The disadvantages of going over the downs or behind the downs, whichever the case will be, is environmental and really nobody particularly welcomes any of the proposals, but it is a case of facing the facts. The green route, which is the route favoured by the consultants will be the least detrimental environmentally speaking and if we can secure from the D.o.T. the tunnel under the area of Lancing Ring, then I think we will have achieved a great deal in the conservation of the public open space around Lancing Hill and around Sompting.  The outer routes would not attract traffic away from the existing A27, as the further you put the by-pass out of the urban area the less traffic will use it.  Statistics gathered over many years have pointed to the fact that somewhere between 70 - 75% of traffic presently using the A27 whether eastbound or westbound is traffic originating or moving between Brighton and Littlehampton.  We want as much as possible of that traffic to use the by-pass, where as if the by-pass followed any of the outer routes the traffic would just not go there.  If vehicles would have to go two or three miles out of their way they would just use the existing route and that would mean that the expense of the by-pass would be a total failure.

Q.  Are there any plans to replace the public open space taken by the new road?

Well, if the tunnel is achieved and this is suggested in the paper by the surveyors then there will be a minimum loss of public open space.  But in the event of public open space being taken up in the building of the road then it is my understanding that the D.o.T. would compensate by providing further land to the local authority and Adur District Council welcomes the prospect of any compensatory land.

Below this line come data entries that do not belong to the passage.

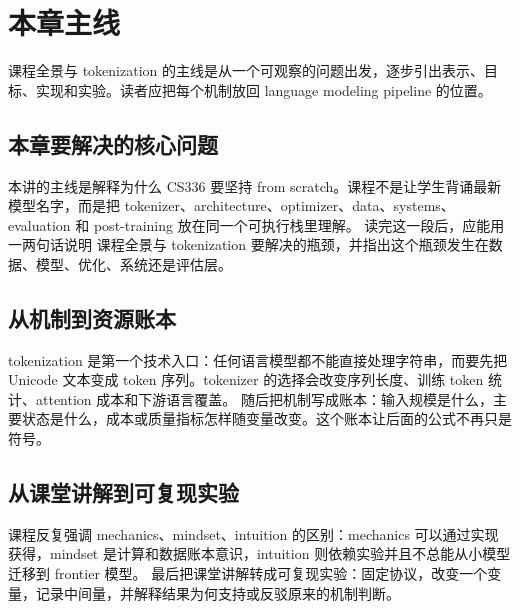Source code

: \documentclass[a4paper]{article}
\begin{document}
\section{本章主线}
课程全景与 tokenization 的主线是从一个可观察的问题出发，逐步引出表示、目标、实现和实验。读者应把每个机制放回 language modeling pipeline 的位置。
\subsection{本章要解决的核心问题}
本讲的主线是解释为什么 CS336 要坚持 from scratch。课程不是让学生背诵最新模型名字，而是把 tokenizer、architecture、optimizer、data、systems、evaluation 和 post-training 放在同一个可执行栈里理解。
读完这一段后，应能用一两句话说明 课程全景与 tokenization 要解决的瓶颈，并指出这个瓶颈发生在数据、模型、优化、系统还是评估层。
\subsection{从机制到资源账本}
tokenization 是第一个技术入口：任何语言模型都不能直接处理字符串，而要先把 Unicode 文本变成 token 序列。tokenizer 的选择会改变序列长度、训练 token 统计、attention 成本和下游语言覆盖。
随后把机制写成账本：输入规模是什么，主要状态是什么，成本或质量指标怎样随变量改变。这个账本让后面的公式不再只是符号。
\subsection{从课堂讲解到可复现实验}
课程反复强调 mechanics、mindset、intuition 的区别：mechanics 可以通过实现获得，mindset 是计算和数据账本意识，intuition 则依赖实验并且不总能从小模型迁移到 frontier 模型。
最后把课堂讲解转成可复现实验：固定协议，改变一个变量，记录中间量，并解释结果为何支持或反驳原来的机制判断。
\end{document}
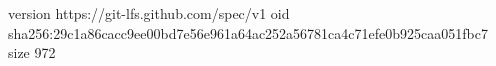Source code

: version https://git-lfs.github.com/spec/v1
oid sha256:29c1a86cacc9ee00bd7e56e961a64ac252a56781ca4c71efe0b925caa051fbc7
size 972
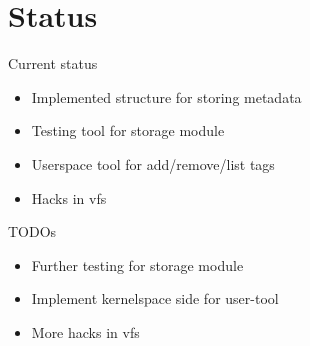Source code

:\documentclass{beamer}
\begin{document}
\section{Status}
\begin{frame}{Current status}
    \begin{itemize}
        \item {Implemented structure for storing metadata}
        \item {Testing tool for storage module}
        \item {Userspace tool for add/remove/list tags}
        \item {Hacks in vfs}
    \end{itemize}
\end{frame}

\begin{frame}{TODOs}
    \begin{itemize}
        \item {Further testing for storage module}
        \item {Implement kernelspace side for user-tool}
        \item {More hacks in vfs}
    \end{itemize}
\end{frame}
\end{document}
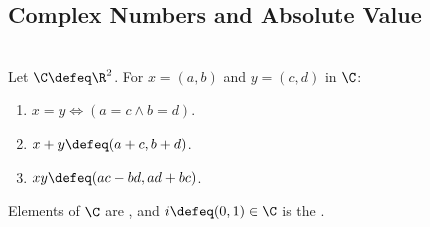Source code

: \subsection{Complex Numbers and Absolute Value}

\begin{definition} \label{def:complex-number-field-operations} \\
Let $\C\defeq\R^2$. For $x=(a,b)$ and $y=(c,d)$ in $\C$:
\begin{enumerate}[label=(\roman*)]
\setlength{\itemsep}{0pt}
\item $x=y\Longleftrightarrow(a=c\land b=d)$.
\item $x+y\defeq(a+c,b+d)$.
\item $xy\defeq(ac-bd,ad+bc)$.
\end{enumerate}
Elements of $\C$ are , and $i\defeq(0,1)\in\C$ is the .
\end{definition}

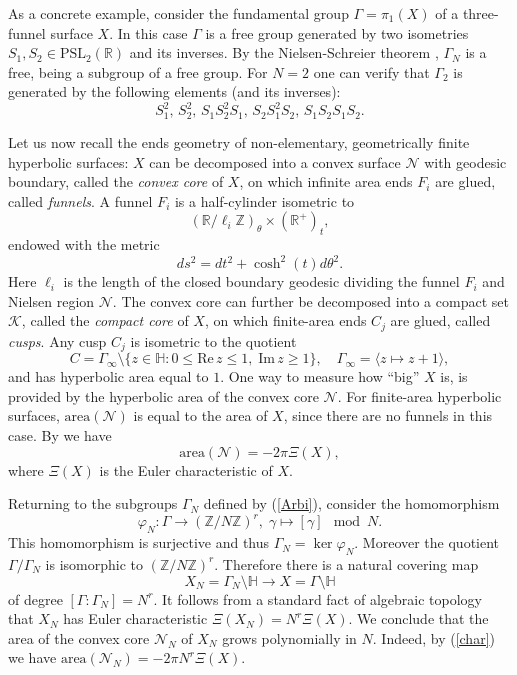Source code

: \documentclass[12pt]{article}
\newcommand{\RR}{\mathbb{R}}
\newcommand{\ZZ}{\mathbb{Z}}
\newcommand{\PSL}{\mathrm{PSL}}
\newcommand{\R}{\mathrm{Re}\,}
\newcommand{\I}{\mathrm{Im}\,}
\newcommand{\HH}{\mathbb{H}}
\begin{document}
As a concrete example, consider the fundamental group $ \Gamma = \pi_{1}(X) $ of a three-funnel surface $ X $. In this case $ \Gamma $ is a free group generated by two isometries $ S_{1}, S_{2} \in \PSL_{2}(\RR) $ and its inverses. By the Nielsen-Schreier theorem \cite{Stillwell}, $ \Gamma_{N} $ is a free, being a subgroup of a free group. For $ N=2 $ one can verify that $ \Gamma_{2} $ is generated by the following elements (and its inverses):
$$ S_{1}^{2},\, S_{2}^{2},\, S_{1}S_{2}^{2}S_{1},\, S_{2}S_{1}^{2}S_{2},\, S_{1}S_{2}S_{1}S_{2}. $$

Let us now recall the ends geometry of non-elementary, geometrically finite hyperbolic surfaces: $ X $ can be decomposed into a convex surface $ \mathcal{N} $ with geodesic boundary, called the \textit{convex core} of $ X $, on which infinite area ends $ F_{i} $ are glued, called \textit{funnels}. A funnel $ F_{i} $ is a half-cylinder isometric to
$$ \left( \RR/\ell_{i}\ZZ\right)_{\theta}\times (\RR^{+})_{t}, $$
endowed with the metric 
$$ ds^{2} = dt^{2} + \cosh^{2}(t) d\theta^{2}. $$
Here $ \ell_{i} $ is the length of the closed boundary geodesic dividing the funnel $ F_{i} $ and Nielsen region $ \mathcal{N} $. The convex core can further be decomposed into a compact set $ \mathcal{K} $, called the \textit{compact core} of $ X $, on which finite-area ends $ C_{j} $ are glued, called \textit{cusps}. Any  cusp $ C_{j} $ is isometric to the quotient
$$ C = \Gamma_{\infty}\setminus \{ z\in \HH : 0\leq \R z \leq 1, \; \I z \geq 1 \}, \quad \Gamma_{\infty} = \langle z\mapsto z+1\rangle, $$ 
and has hyperbolic area equal to $ 1 $. One way to measure how ``big'' $ X $ is, is provided by the hyperbolic area of the convex core $ \mathcal{N} $. For finite-area hyperbolic surfaces, $ \mathrm{area}(\mathcal{N}) $ is equal to the area of $ X $, since there are no funnels in this case. By \cite[Lemma~10.3]{Borthwick} we have 
\begin{equation}\label{char}
\mathrm{area}(\mathcal{N}) = -2\pi \Xi(X),
\end{equation}
where $ \Xi(X) $ is the Euler characteristic of $ X $. 

Returning to the subgroups $ \Gamma_{N} $ defined by (\ref{Arbi}), consider the homomorphism 
$$ \varphi_{N} : \Gamma \to \left(\ZZ/N\ZZ\right)^{r}, \; \gamma \mapsto [\gamma] \mod N. $$ This homomorphism is surjective and thus $ \Gamma_{N} = \ker \varphi_{N} $. Moreover the quotient $ \Gamma/\Gamma_{N} $ is isomorphic to $ \left(\ZZ/N\ZZ\right)^{r} $. Therefore there is a natural covering map
$$ X_{N} = \Gamma_{N}\setminus\HH \to X = \Gamma\setminus\HH  $$
of degree $ [\Gamma : \Gamma_{N}] = N^{r} $. It follows from a standard fact of algebraic topology that $ X_{N} $ has Euler characteristic $ \Xi(X_{N}) = N^{r}\Xi(X) $. We conclude that the area of the convex core $ \mathcal{N}_{N} $ of $ X_{N} $ grows polynomially in $ N $. Indeed, by (\ref{char}) we have $ \mathrm{area}(\mathcal{N}_{N}) = -2\pi N^{r} \Xi(X). $
\end{document}
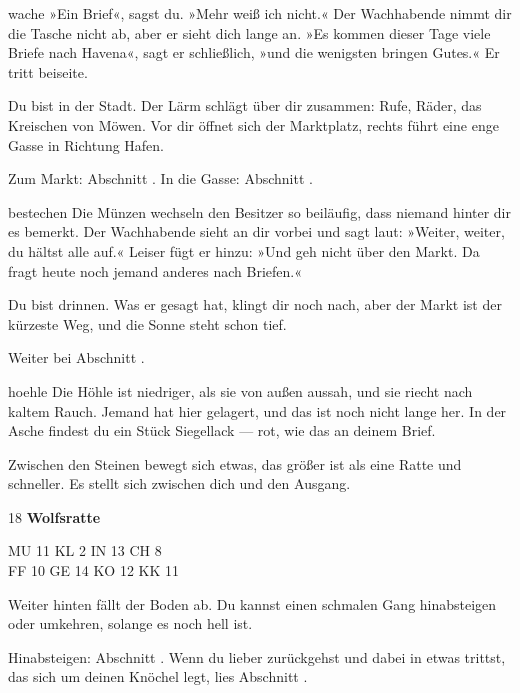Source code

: \begin{soloBlock}{wache}
»Ein Brief«, sagst du. »Mehr weiß ich nicht.« Der Wachhabende nimmt dir die Tasche
nicht ab, aber er sieht dich lange an. »Es kommen dieser Tage viele Briefe nach
Havena«, sagt er schließlich, »und die wenigsten bringen Gutes.« Er tritt beiseite.

Du bist in der Stadt. Der Lärm schlägt über dir zusammen: Rufe, Räder, das Kreischen
von Möwen. Vor dir öffnet sich der Marktplatz, rechts führt eine enge Gasse in
Richtung Hafen.

Zum Markt: Abschnitt . In die Gasse: Abschnitt .
\end{soloBlock}

\begin{soloBlock}{bestechen}
Die Münzen wechseln den Besitzer so beiläufig, dass niemand hinter dir es bemerkt.
Der Wachhabende sieht an dir vorbei und sagt laut: »Weiter, weiter, du hältst alle
auf.« Leiser fügt er hinzu: »Und geh nicht über den Markt. Da fragt heute noch
jemand anderes nach Briefen.«

Du bist drinnen. Was er gesagt hat, klingt dir noch nach, aber der Markt ist der
kürzeste Weg, und die Sonne steht schon tief.

Weiter bei Abschnitt .
\end{soloBlock}

\begin{soloBlock}{hoehle}
Die Höhle ist niedriger, als sie von außen aussah, und sie riecht nach kaltem Rauch.
Jemand hat hier gelagert, und das ist noch nicht lange her. In der Asche findest du
ein Stück Siegellack — rot, wie das an deinem Brief.

Zwischen den Steinen bewegt sich etwas, das größer ist als eine Ratte und schneller.
Es stellt sich zwischen dich und den Ausgang.


\begin{dsaWerteFreiPortrait}[dsaportrait=grafiken/fiole]{18}
{\bfseries Wolfsratte}

\begin{dsaWerteblock}
MU 11 \quad KL 2 \quad IN 13 \quad CH 8\\
FF 10 \quad GE 14 \quad KO 12 \quad KK 11
\end{dsaWerteblock}
\end{dsaWerteFreiPortrait}

Weiter hinten fällt der Boden ab. Du kannst einen schmalen Gang hinabsteigen oder
umkehren, solange es noch hell ist.

Hinabsteigen: Abschnitt . Wenn du lieber zurückgehst und dabei
in etwas trittst, das sich um deinen Knöchel legt, lies Abschnitt .
\end{soloBlock}


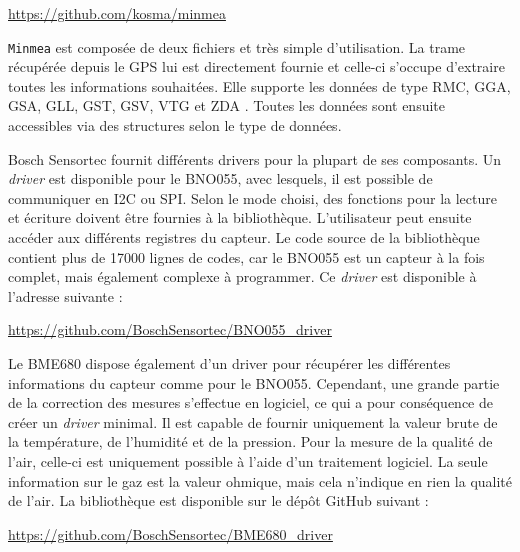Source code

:\begin{center}
    \url{https://github.com/kosma/minmea}
\end{center}

\texttt{Minmea} est composée de deux fichiers et très simple d'utilisation. La trame récupérée depuis le GPS lui est directement fournie et celle-ci s'occupe d'extraire toutes les informations souhaitées. Elle supporte les données de type RMC, GGA, GSA, GLL, GST, GSV, VTG et ZDA \cite{NMEAdata3:online}. Toutes les données sont ensuite accessibles via des structures selon le type de données.

\label{sec-softwaire_driver_bno}

Bosch Sensortec fournit différents drivers pour la plupart de ses composants. Un \textit{driver} est disponible pour le BNO055, avec lesquels, il est possible de communiquer en I2C ou SPI. Selon le mode choisi, des fonctions pour la lecture et écriture doivent être fournies à la bibliothèque. L'utilisateur peut ensuite accéder aux différents registres du capteur.
Le code source de la bibliothèque contient plus de 17000 lignes de codes, car le BNO055 est un capteur à la fois complet, mais également complexe à programmer. Ce \textit{driver} est disponible à l'adresse suivante : 
\begin{center}
    \url{https://github.com/BoschSensortec/BNO055_driver}
\end{center}

\label{sec-softwaire_driver_bme680}

Le BME680 dispose également d'un driver pour récupérer les différentes informations du capteur comme pour le BNO055. Cependant, une grande partie de la correction des mesures s'effectue en logiciel, ce qui a pour conséquence de créer un \textit{driver} minimal. Il est capable de fournir uniquement la valeur brute de la température, de l'humidité et de la pression. Pour la mesure de la qualité de l'air, celle-ci est uniquement possible à l'aide d'un traitement logiciel. La seule information sur le gaz est la valeur ohmique, mais cela n'indique en rien la qualité de l'air. La bibliothèque est disponible sur le dépôt GitHub suivant : 
\begin{center}
    \url{https://github.com/BoschSensortec/BME680_driver}
\end{center}

\label{sec-software_bme680_bsec}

Q.  Does not this mean that the compensatory land for land taken in Lancing may not actually be in Lancing?

I feel there is little doubt that it could be anywhere else.  As the route goes through private land the M.O.T. will inevitably have to buy land and what is left may not be suitable for building purposes.  This will possibly become compensatory public open space.  These are, matters of detail and will have to be thrashed out later.

Q.  Do you know what will happen to the Steyning Road over the Downs?

That road will still remain in existence.  Whether there will be any need for roads to pass either over or under is again a matter of detail

Q. Do you agree with your Council's opinion that the best route is the inner route with a Lancing by-pass as long as there is a tunnel under Lancing Ring?

Yes.  In 1976 when there was a very similar dilemma in front of us, many of us would have favoured a similar route had the tunnel materialised but the government of the time was not prepared to give a tunnel after it had been suggested to them.  This, therefore, became the stand of the district council and I think also of the local populace.  Furthermore it could be argued at that time (1975 - 1976) there was a world oil crises and we could not guarantee that there were enough supplies to sustain the volume of traffic and so there was a very good argument at that time that the road could not be justified in terms of capital.  The situation has now changed as we have various supplies of energy and that the traffic has again grown beyond all expectations.

Q. Was the 1976 plan also scrapped because money was needed for the London Orbital Road (M25)?

Well, that could easily have been a factor.  I think there was such an outcry in this area against the plan the Government took the sensible view that there were other areas deserving trunk roads and motorways with less resistance and so it was a fairly logical step for them to shelve the plan, and go elsewhere. There was still extremely strong opposition to the M25 and before it could be built there were many long enquiries.

Q.  Do you know the views of Lancing College on the road as it will practically cut them off?

I have had no direct contact with the college although I would expect the proposed highway down Barton's valley would go through part of the College's ground, cutting off Hoe Court from the College, but I do not expect this will make a big difference.